| Work request |
Filter the listing below, copying every line in which the word "schéma" appears.
'''
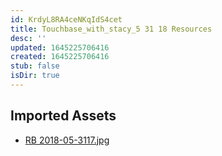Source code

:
 ```yaml
---
id: KrdyL8RA4ceNKqIdS4cet
title: Touchbase_with_stacy_5 31 18 Resources
desc: ''
updated: 1645225706416
created: 1645225706416
stub: false
isDir: true
---
```

## Imported Assets
- [RB 2018-05-3117.jpg](/assets/rb-2018-05-3117.jpg)
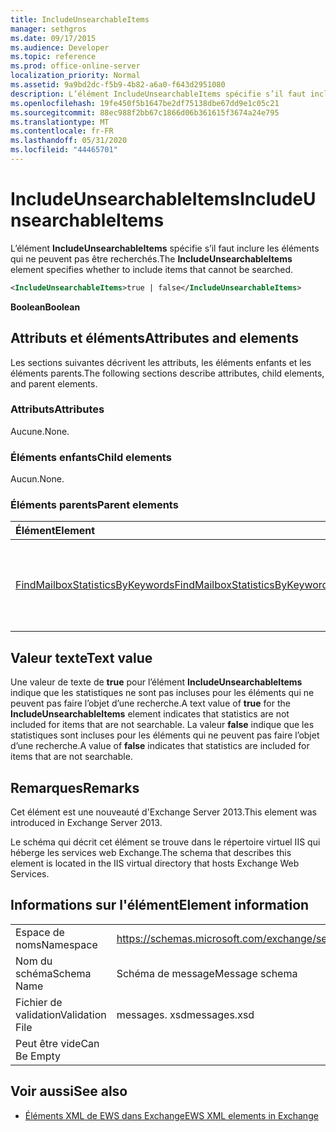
 ```yaml
---
title: IncludeUnsearchableItems
manager: sethgros
ms.date: 09/17/2015
ms.audience: Developer
ms.topic: reference
ms.prod: office-online-server
localization_priority: Normal
ms.assetid: 9a9bd2dc-f5b9-4b82-a6a0-f643d2951080
description: L’élément IncludeUnsearchableItems spécifie s’il faut inclure les éléments qui ne peuvent pas être recherchés.
ms.openlocfilehash: 19fe450f5b1647be2df75138dbe67dd9e1c05c21
ms.sourcegitcommit: 88ec988f2bb67c1866d06b361615f3674a24e795
ms.translationtype: MT
ms.contentlocale: fr-FR
ms.lasthandoff: 05/31/2020
ms.locfileid: "44465701"
---
```

# <a name="includeunsearchableitems"></a><span data-ttu-id="2ae30-103">IncludeUnsearchableItems</span><span class="sxs-lookup"><span data-stu-id="2ae30-103">IncludeUnsearchableItems</span></span>

<span data-ttu-id="2ae30-104">L’élément **IncludeUnsearchableItems** spécifie s’il faut inclure les éléments qui ne peuvent pas être recherchés.</span><span class="sxs-lookup"><span data-stu-id="2ae30-104">The **IncludeUnsearchableItems** element specifies whether to include items that cannot be searched.</span></span> 
  
```XML
<IncludeUnsearchableItems>true | false</IncludeUnsearchableItems>
```

 <span data-ttu-id="2ae30-105">**Boolean**</span><span class="sxs-lookup"><span data-stu-id="2ae30-105">**Boolean**</span></span>
## <a name="attributes-and-elements"></a><span data-ttu-id="2ae30-106">Attributs et éléments</span><span class="sxs-lookup"><span data-stu-id="2ae30-106">Attributes and elements</span></span>

<span data-ttu-id="2ae30-107">Les sections suivantes décrivent les attributs, les éléments enfants et les éléments parents.</span><span class="sxs-lookup"><span data-stu-id="2ae30-107">The following sections describe attributes, child elements, and parent elements.</span></span>
  
### <a name="attributes"></a><span data-ttu-id="2ae30-108">Attributs</span><span class="sxs-lookup"><span data-stu-id="2ae30-108">Attributes</span></span>

<span data-ttu-id="2ae30-109">Aucune.</span><span class="sxs-lookup"><span data-stu-id="2ae30-109">None.</span></span>
  
### <a name="child-elements"></a><span data-ttu-id="2ae30-110">Éléments enfants</span><span class="sxs-lookup"><span data-stu-id="2ae30-110">Child elements</span></span>

<span data-ttu-id="2ae30-111">Aucun.</span><span class="sxs-lookup"><span data-stu-id="2ae30-111">None.</span></span>
  
### <a name="parent-elements"></a><span data-ttu-id="2ae30-112">Éléments parents</span><span class="sxs-lookup"><span data-stu-id="2ae30-112">Parent elements</span></span>

|<span data-ttu-id="2ae30-113">**Élément**</span><span class="sxs-lookup"><span data-stu-id="2ae30-113">**Element**</span></span>|<span data-ttu-id="2ae30-114">**Description**</span><span class="sxs-lookup"><span data-stu-id="2ae30-114">**Description**</span></span>|
|:-----|:-----|
|[<span data-ttu-id="2ae30-115">FindMailboxStatisticsByKeywords</span><span class="sxs-lookup"><span data-stu-id="2ae30-115">FindMailboxStatisticsByKeywords</span></span>](findmailboxstatisticsbykeywords.md) <br/> |<span data-ttu-id="2ae30-116">Spécifie une demande de recherche de statistiques de boîte aux lettres par mot clé.</span><span class="sxs-lookup"><span data-stu-id="2ae30-116">Specifies a request to search for mailbox statistics by keyword.</span></span>  <br/> |
   
## <a name="text-value"></a><span data-ttu-id="2ae30-117">Valeur texte</span><span class="sxs-lookup"><span data-stu-id="2ae30-117">Text value</span></span>

<span data-ttu-id="2ae30-118">Une valeur de texte de **true** pour l’élément **IncludeUnsearchableItems** indique que les statistiques ne sont pas incluses pour les éléments qui ne peuvent pas faire l’objet d’une recherche.</span><span class="sxs-lookup"><span data-stu-id="2ae30-118">A text value of **true** for the **IncludeUnsearchableItems** element indicates that statistics are not included for items that are not searchable.</span></span> <span data-ttu-id="2ae30-119">La valeur **false** indique que les statistiques sont incluses pour les éléments qui ne peuvent pas faire l’objet d’une recherche.</span><span class="sxs-lookup"><span data-stu-id="2ae30-119">A value of **false** indicates that statistics are included for items that are not searchable.</span></span> 
  
## <a name="remarks"></a><span data-ttu-id="2ae30-120">Remarques</span><span class="sxs-lookup"><span data-stu-id="2ae30-120">Remarks</span></span>

<span data-ttu-id="2ae30-121">Cet élément est une nouveauté d'Exchange Server 2013.</span><span class="sxs-lookup"><span data-stu-id="2ae30-121">This element was introduced in Exchange Server 2013.</span></span>
  
<span data-ttu-id="2ae30-122">Le schéma qui décrit cet élément se trouve dans le répertoire virtuel IIS qui héberge les services web Exchange.</span><span class="sxs-lookup"><span data-stu-id="2ae30-122">The schema that describes this element is located in the IIS virtual directory that hosts Exchange Web Services.</span></span>
  
## <a name="element-information"></a><span data-ttu-id="2ae30-123">Informations sur l'élément</span><span class="sxs-lookup"><span data-stu-id="2ae30-123">Element information</span></span>

|||
|:-----|:-----|
|<span data-ttu-id="2ae30-124">Espace de noms</span><span class="sxs-lookup"><span data-stu-id="2ae30-124">Namespace</span></span>  <br/> |https://schemas.microsoft.com/exchange/services/2006/messages  <br/> |
|<span data-ttu-id="2ae30-125">Nom du schéma</span><span class="sxs-lookup"><span data-stu-id="2ae30-125">Schema Name</span></span>  <br/> |<span data-ttu-id="2ae30-126">Schéma de message</span><span class="sxs-lookup"><span data-stu-id="2ae30-126">Message schema</span></span>  <br/> |
|<span data-ttu-id="2ae30-127">Fichier de validation</span><span class="sxs-lookup"><span data-stu-id="2ae30-127">Validation File</span></span>  <br/> |<span data-ttu-id="2ae30-128">messages. xsd</span><span class="sxs-lookup"><span data-stu-id="2ae30-128">messages.xsd</span></span>  <br/> |
|<span data-ttu-id="2ae30-129">Peut être vide</span><span class="sxs-lookup"><span data-stu-id="2ae30-129">Can Be Empty</span></span>  <br/> ||
   
## <a name="see-also"></a><span data-ttu-id="2ae30-130">Voir aussi</span><span class="sxs-lookup"><span data-stu-id="2ae30-130">See also</span></span>



- [<span data-ttu-id="2ae30-131">Éléments XML de EWS dans Exchange</span><span class="sxs-lookup"><span data-stu-id="2ae30-131">EWS XML elements in Exchange</span></span>](ews-xml-elements-in-exchange.md)

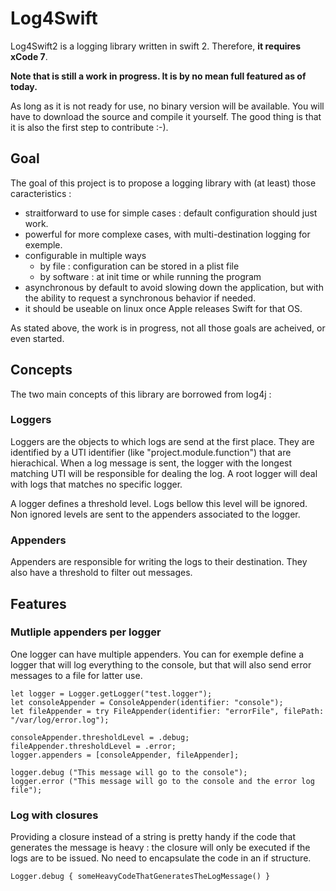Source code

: # Log4Swift
Log4Swift2 is a logging library written in swift 2. Therefore, **it requires xCode 7**.

**Note that is still a work in progress. It is by no mean full featured as of today.**

As long as it is not ready for use, no binary version will be available. You will have to download the source and compile it yourself. The good thing is that it is also the first step to contribute :-).


## Goal
The goal of this project is to propose a logging library with (at least) those caracteristics :

* straitforward to use for simple cases : default configuration should just work.
* powerful for more complexe cases, with multi-destination logging for exemple.
* configurable in multiple ways
    * by file : configuration can be stored in a plist file
    * by software : at init time or while running the program
* asynchronous by default to avoid slowing down the application, but with the ability to request a synchronous behavior if needed.
* it should be useable on linux once Apple releases Swift for that OS.

As stated above, the work is in progress, not all those goals are acheived, or even started.

## Concepts
The two main concepts of this library are borrowed from log4j :

### Loggers
Loggers are the objects to which logs are send at the first place.
They are identified by a UTI identifier (like "project.module.function") that are hierachical. When a log message is sent, the logger with the longest matching UTI will be responsible for dealing the log.
A root logger will deal with logs that matches no specific logger.

A logger defines a threshold level. Logs bellow this level will be ignored. Non ignored levels are sent to the appenders associated to the logger.

### Appenders
Appenders are responsible for writing the logs to their destination. They also have a threshold to filter out messages.

## Features
### Mutliple appenders per logger
One logger can have multiple appenders. You can for exemple define a logger that will log everything to the console, but that will also send error messages to a file for latter use.

```
let logger = Logger.getLogger("test.logger");
let consoleAppender = ConsoleAppender(identifier: "console");
let fileAppender = try FileAppender(identifier: "errorFile", filePath: "/var/log/error.log");

consoleAppender.thresholdLevel = .debug;
fileAppender.thresholdLevel = .error;
logger.appenders = [consoleAppender, fileAppender];

logger.debug ("This message will go to the console");
logger.error ("This message will go to the console and the error log file");
```

### Log with closures
Providing a closure instead of a string is pretty handy if the code that generates the message is heavy : the closure will only be executed if the logs are to be issued. No need to encapsulate the code in an if structure.

```
Logger.debug { someHeavyCodeThatGeneratesTheLogMessage() }
```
'''
| The completed task |
<span data-ttu-id="2ae30-122">Le schéma qui décrit cet élément se trouve dans le répertoire virtuel IIS qui héberge les services web Exchange.</span><span class="sxs-lookup"><span data-stu-id="2ae30-122">The schema that describes this element is located in the IIS virtual directory that hosts Exchange Web Services.</span></span>
|<span data-ttu-id="2ae30-125">Nom du schéma</span><span class="sxs-lookup"><span data-stu-id="2ae30-125">Schema Name</span></span>  <br/> |<span data-ttu-id="2ae30-126">Schéma de message</span><span class="sxs-lookup"><span data-stu-id="2ae30-126">Message schema</span></span>  <br/> |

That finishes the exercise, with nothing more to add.